Sri Lanka’s central bank cut interest
rates Tuesday as the country emerged from its worst economic crisis that
forced the ouster of a president.
The Central Bank of Sri Lanka reduced its benchmark lending rate from 10
percent to 9.5 percent and the deposit rate from 9.0 to 8.5 percent, the
first reduction in four months.
The bank said it would boost “the ongoing revival of economic activity”.
Sri Lanka is currently drawing down a four-year $2.9 billion bailout loan
from the International Monetary Fund, and is in talks with foreign creditors
over a debt restructure.
The IMF last week urged Sri Lanka to speed up finalising debt restructure
deals with its bilateral lenders, including China, the main official creditor
of the South Asian nation.
Sri Lanka’s Prime Minister Dinesh Gunawardena is currently in Beijing for
talks with Chinese leaders.
The bank said the economy had grown since the second half of last year to
contain the overall contraction in 2023 to 2.3 percent.

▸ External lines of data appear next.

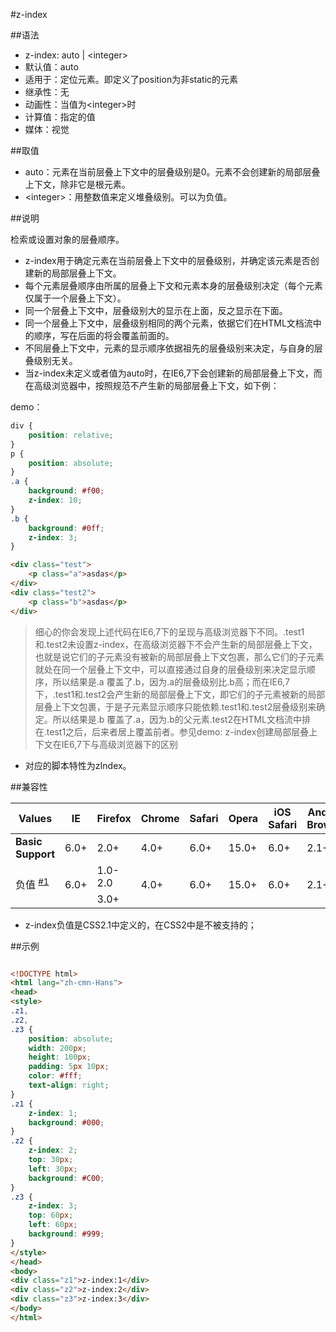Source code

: #z-index

##语法

- z-index: auto | &lt;integer&gt;
- 默认值：auto
- 适用于：定位元素。即定义了position为非static的元素
- 继承性：无
- 动画性：当值为&lt;integer&gt;时
- 计算值：指定的值
- 媒体：视觉


##取值

- auto：元素在当前层叠上下文中的层叠级别是0。元素不会创建新的局部层叠上下文，除非它是根元素。
- &lt;integer&gt;：用整数值来定义堆叠级别。可以为负值。


##说明

检索或设置对象的层叠顺序。

- z-index用于确定元素在当前层叠上下文中的层叠级别，并确定该元素是否创建新的局部层叠上下文。
- 每个元素层叠顺序由所属的层叠上下文和元素本身的层叠级别决定（每个元素仅属于一个层叠上下文）。
- 同一个层叠上下文中，层叠级别大的显示在上面，反之显示在下面。
- 同一个层叠上下文中，层叠级别相同的两个元素，依据它们在HTML文档流中的顺序，写在后面的将会覆盖前面的。
- 不同层叠上下文中，元素的显示顺序依据祖先的层叠级别来决定，与自身的层叠级别无关。
- 当z-index未定义或者值为auto时，在IE6,7下会创建新的局部层叠上下文，而在高级浏览器中，按照规范不产生新的局部层叠上下文，如下例：


demo：

```css
div {
	position: relative;
}
p {
	position: absolute;
}
.a {
	background: #f00;
	z-index: 10;
}
.b {
	background: #0ff;
	z-index: 3;
}
```

```html
<div class="test">
	<p class="a">asdas</p>
</div>
<div class="test2">
	<p class="b">asdas</p>
</div>
```

>细心的你会发现上述代码在IE6,7下的呈现与高级浏览器下不同。.test1和.test2未设置z-index，在高级浏览器下不会产生新的局部层叠上下文，也就是说它们的子元素没有被新的局部层叠上下文包裹，那么它们的子元素就处在同一个层叠上下文中，可以直接通过自身的层叠级别来决定显示顺序，所以结果是.a 覆盖了.b，因为.a的层叠级别比.b高；而在IE6,7下，.test1和.test2会产生新的局部层叠上下文，即它们的子元素被新的局部层叠上下文包裹，于是子元素显示顺序只能依赖.test1和.test2层叠级别来确定。所以结果是.b 覆盖了.a，因为.b的父元素.test2在HTML文档流中排在.test1之后，后来者居上覆盖前者。参见demo: z-index创建局部层叠上下文在IE6,7下与高级浏览器下的区别


- 对应的脚本特性为zIndex。


##兼容性


<table class="compatible">
<thead>
	<tr>
		<th>Values</th>
		<th>IE</th>
		<th>Firefox</th>
		<th>Chrome</th>
		<th>Safari</th>
		<th>Opera</th>
		<th>iOS Safari</th>
		<th>Android Browser</th>
		<th>Android Chrome</th>
	</tr>
</thead>
<tbody>
	<tr>
		<td><strong>Basic Support</strong></td>
		<td class="support">6.0+</td>
		<td class="support">2.0+</td>
		<td class="support">4.0+</td>
		<td class="support">6.0+</td>
		<td class="support">15.0+</td>
		<td class="support">6.0+</td>
		<td class="support">2.1+</td>
		<td class="support">18.0+</td>
	</tr>
	<tr>
		<td rowspan="2">负值 <sup><a href="#support1">#1</a></sup></td>
		<td class="support" rowspan="2">6.0+</td>
		<td class="unsupport">1.0-2.0</td>
		<td class="support" rowspan="2">4.0+</td>
		<td class="support" rowspan="2">6.0+</td>
		<td class="support" rowspan="2">15.0+</td>
		<td class="support" rowspan="2">6.0+</td>
		<td class="support" rowspan="2">2.1+</td>
		<td class="support" rowspan="2">18.0+</td>
	</tr>
	<tr>
		<td class="support">3.0+</td>
	</tr>
</tbody>
</table>


- z-index负值是CSS2.1中定义的，在CSS2中是不被支持的；


##示例

```html

<!DOCTYPE html>
<html lang="zh-cmn-Hans">
<head>
<style>
.z1,
.z2,
.z3 {
	position: absolute;
	width: 200px;
	height: 100px;
	padding: 5px 10px;
	color: #fff;
	text-align: right;
}
.z1 {
	z-index: 1;
	background: #000;
}
.z2 {
	z-index: 2;
	top: 30px;
	left: 30px;
	background: #C00;
}
.z3 {
	z-index: 3;
	top: 60px;
	left: 60px;
	background: #999;
}
</style>
</head>
<body>
<div class="z1">z-index:1</div>
<div class="z2">z-index:2</div>
<div class="z3">z-index:3</div>
</body>
</html>

```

That compared with a 7.3 percent shrinkage in 2022 when an unprecedented
economic crisis gripped the nation and months of protests forced then-
president Gotabaya Rajapaksa to resign in July 2022.
The peak of the economic crisis in 2022 saw months of food, fuel and
pharmaceutical shortages after the island ran out of foreign exchange.

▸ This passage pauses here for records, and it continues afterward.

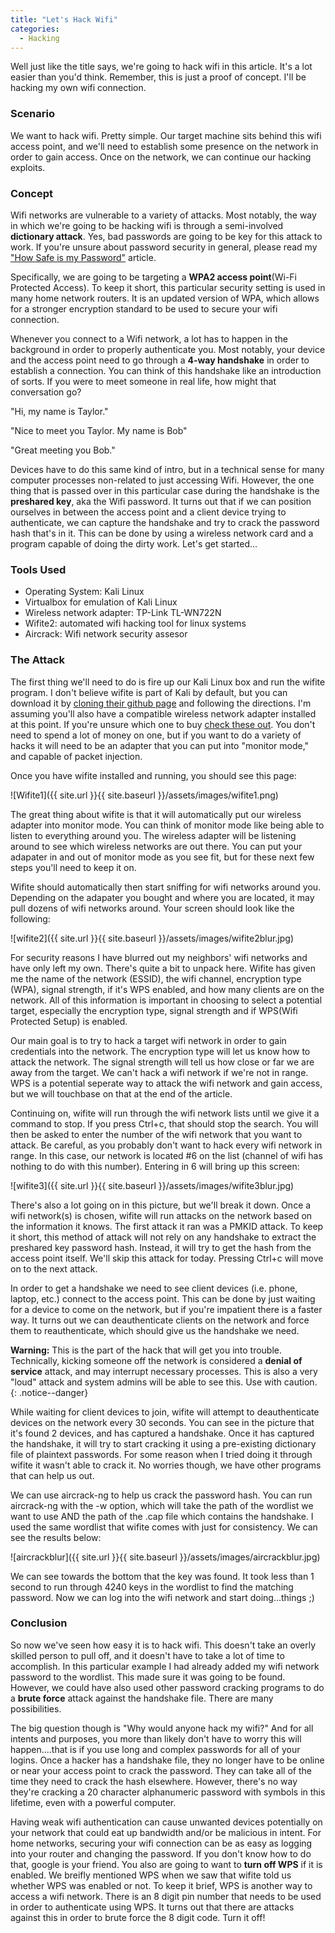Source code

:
 ```yaml
---
title: "Let's Hack Wifi"
categories:
  - Hacking
---
```


Well just like the title says, we're going to hack wifi in this article. It's a lot easier than you'd think. Remember, this is just a proof of concept. I'll be hacking my own wifi connection.

### Scenario

We want to hack wifi. Pretty simple. Our target machine sits behind this wifi access point, and we'll need to establish some presence on the network in order to gain access. Once on the network, we can continue our hacking exploits.

### Concept

Wifi networks are vulnerable to a variety of attacks. Most notably, the way in which we're going to be hacking wifi is through a semi-involved **dictionary attack**. Yes, bad passwords are going to be key for this attack to work. If you're unsure about password security in general, please read my ["How Safe is my Password"](https://freshprinceofhacking.github.io/privacy,%20security%20&%20safety/How-Safe-Is-My-Password/) article.

Specifically, we are going to be targeting a **WPA2 access point**(Wi-Fi Protected Access). To keep it short, this particular security setting is used in many home network routers. It is an updated version of WPA, which allows for a stronger encryption standard to be used to secure your wifi connection. 

Whenever you connect to a Wifi network, a lot has to happen in the background in order to properly authenticate you. Most notably, your device and the access point need to go through a **4-way handshake** in order to establish a connection. You can think of this handshake like an introduction of sorts. If you were to meet someone in real life, how might that conversation go? 

"Hi, my name is Taylor."

"Nice to meet you Taylor. My name is Bob"

"Great meeting you Bob."

Devices have to do this same kind of intro, but in a technical sense for many computer processes non-related to just accessing Wifi. However, the one thing that is passed over in this particular case during the handshake is the **preshared key**, aka the Wifi password. It turns out that if we can position ourselves in between the access point and a client device trying to authenticate, we can capture the handshake and try to crack the password hash that's in it. This can be done by using a wireless network card and a program capable of doing the dirty work. Let's get started...

### Tools Used

* Operating System: Kali Linux
* Virtualbox for emulation of Kali Linux
* Wireless network adapter: TP-Link TL-WN722N
* Wifite2: automated wifi hacking tool for linux systems
* Aircrack: Wifi network security assesor 

### The Attack

The first thing we'll need to do is fire up our Kali Linux box and run the wifite program. I don't believe wifite is part of Kali by default, but you can download it by [cloning their github page](https://github.com/derv82/wifite2) and following the directions. I'm assuming you'll also have a compatible wireless network adapter installed at this point. If you're unsure which one to buy [check these out](https://www.ign.com/articles/best-usb-wifi-adapter). You don't need to spend a lot of money on one, but if you want to do a variety of hacks it will need to be an adapter that you can put into "monitor mode," and capable of packet injection. 

Once you have wifite installed and running, you should see this page:

![Wifite1]({{ site.url }}{{ site.baseurl }}/assets/images/wifite1.png)

The great thing about wifite is that it will automatically put our wireless adapter into monitor mode. You can think of monitor mode like being able to listen to everything around you. The wireless adapter will be listening around to see which wireless networks are out there. You can put your adapater in and out of monitor mode as you see fit, but for these next few steps you'll need to keep it on.

Wifite should automatically then start sniffing for wifi networks around you. Depending on the adapater you bought and where you are located, it may pull dozens of wifi networks around. Your screen should look like the following:

![wifite2]({{ site.url }}{{ site.baseurl }}/assets/images/wifite2blur.jpg)

For security reasons I have blurred out my neighbors' wifi networks and have only left my own. There's quite a bit to unpack here. Wifite has given me the name of the network (ESSID), the wifi channel, encryption type (WPA), signal strength, if it's WPS enabled, and how many clients are on the network. All of this information is important in choosing to select a potential target, especially the encryption type, signal strength and if WPS(Wifi Protected Setup) is enabled.

Our main goal is to try to hack a target wifi network in order to gain credentials into the network. The encryption type will let us know how to attack the network. The signal strength will tell us how close or far we are away from the target. We can't hack a wifi network if we're not in range. WPS is a potential seperate way to attack the wifi network and gain access, but we will touchbase on that at the end of the article. 

Continuing on, wifite will run through the wifi network lists until we give it a command to stop. If you press Ctrl+c, that should stop the search. You will then be asked to enter the number of the wifi network that you want to attack. Be careful, as you probably don't want to hack every wifi network in range. In this case, our network is located #6 on the list (channel of wifi has nothing to do with this number). Entering in 6 will bring up this screen:

![wifite3]({{ site.url }}{{ site.baseurl }}/assets/images/wifite3blur.jpg)

There's also a lot going on in this picture, but we'll break it down. Once a wifi network(s) is chosen, wifite will run attacks on the network based on the information it knows. The first attack it ran was a PMKID attack. To keep it short, this method of attack will not rely on any handshake to extract the preshared key password hash. Instead, it will try to get the hash from the access point itself. We'll skip this attack for today. Pressing Ctrl+c will move on to the next attack.

In order to get a handshake we need to see client devices (i.e. phone, laptop, etc.) connect to the access point. This can be done by just waiting for a device to come on the network, but if you're impatient there is a faster way. It turns out we can deauthenticate clients on the network and force them to reauthenticate, which should give us the handshake we need.


**Warning:** This is the part of the hack that will get you into trouble. Technically, kicking someone off the network is considered a **denial of service** attack, and may interrupt necessary processes. This is also a very "loud" attack and system admins will be able to see this. Use with caution.
{: .notice--danger}

While waiting for client devices to join, wifite will attempt to deauthenticate devices on the network every 30 seconds. You can see in the picture that it's found 2 devices, and has captured a handshake. Once it has captured the handshake, it will try to start cracking it using a pre-existing dictionary file of plaintext passwords. For some reason when I tried doing it through wifite it wasn't able to crack it. No worries though, we have other programs that can help us out.

We can use aircrack-ng to help us crack the password hash. You can run aircrack-ng with the -w option, which will take the path of the wordlist we want to use AND the path of the .cap file which contains the handshake. I used the same wordlist that wifite comes with just for consistency. We can see the results below:

![aircrackblur]({{ site.url }}{{ site.baseurl }}/assets/images/aircrackblur.jpg)

We can see towards the bottom that the key was found. It took less than 1 second to run through 4240 keys in the wordlist to find the matching password. Now we can log into the wifi network and start doing...things ;) 

### Conclusion

So now we've seen how easy it is to hack wifi. This doesn't take an overly skilled person to pull off, and it doesn't have to take a lot of time to accomplish. In this particular example I had already added my wifi network password to the wordlist. This made sure it was going to be found. However, we could have also used other password cracking programs to do a **brute force** attack against the handshake file. There are many possibilities.

The big question though is "Why would anyone hack my wifi?" And for all intents and purposes, you more than likely don't have to worry this will happen....that is if you use long and complex passwords for all of your logins. Once a hacker has a handshake file, they no longer have to be online or near your access point to crack the password. They can take all of the time they need to crack the hash elsewhere. However, there's no way they're cracking a 20 character alphanumeric password with symbols in this lifetime, even with a powerful computer. 

Having weak wifi authentication can cause unwanted devices potentially on your network that could eat up bandwidth and/or be malicious in intent. For home networks, securing your wifi connection can be as easy as logging into your router and changing the password. If you don't know how to do that, google is your friend. You also are going to want to **turn off WPS** if it is enabled. We breifly mentioned WPS when we saw that wifite told us whether WPS was enabled or not. To keep it brief, WPS is another way to access a wifi network. There is an 8 digit pin number that needs to be used in order to authenticate using WPS. It turns out that there are attacks against this in order to brute force the 8 digit code. Turn it off!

New President Ranil Wickremesinghe has doubled taxes, cut generous energy
subsidies and raised prices of essentials to shore up state revenues.
Tourism and foreign remittances have also picked up considerably.
The number of tourists visiting the country jumped to 210,000 in December,
more than double the 91,900 a year earlier, according to official data. (BSS/AFP)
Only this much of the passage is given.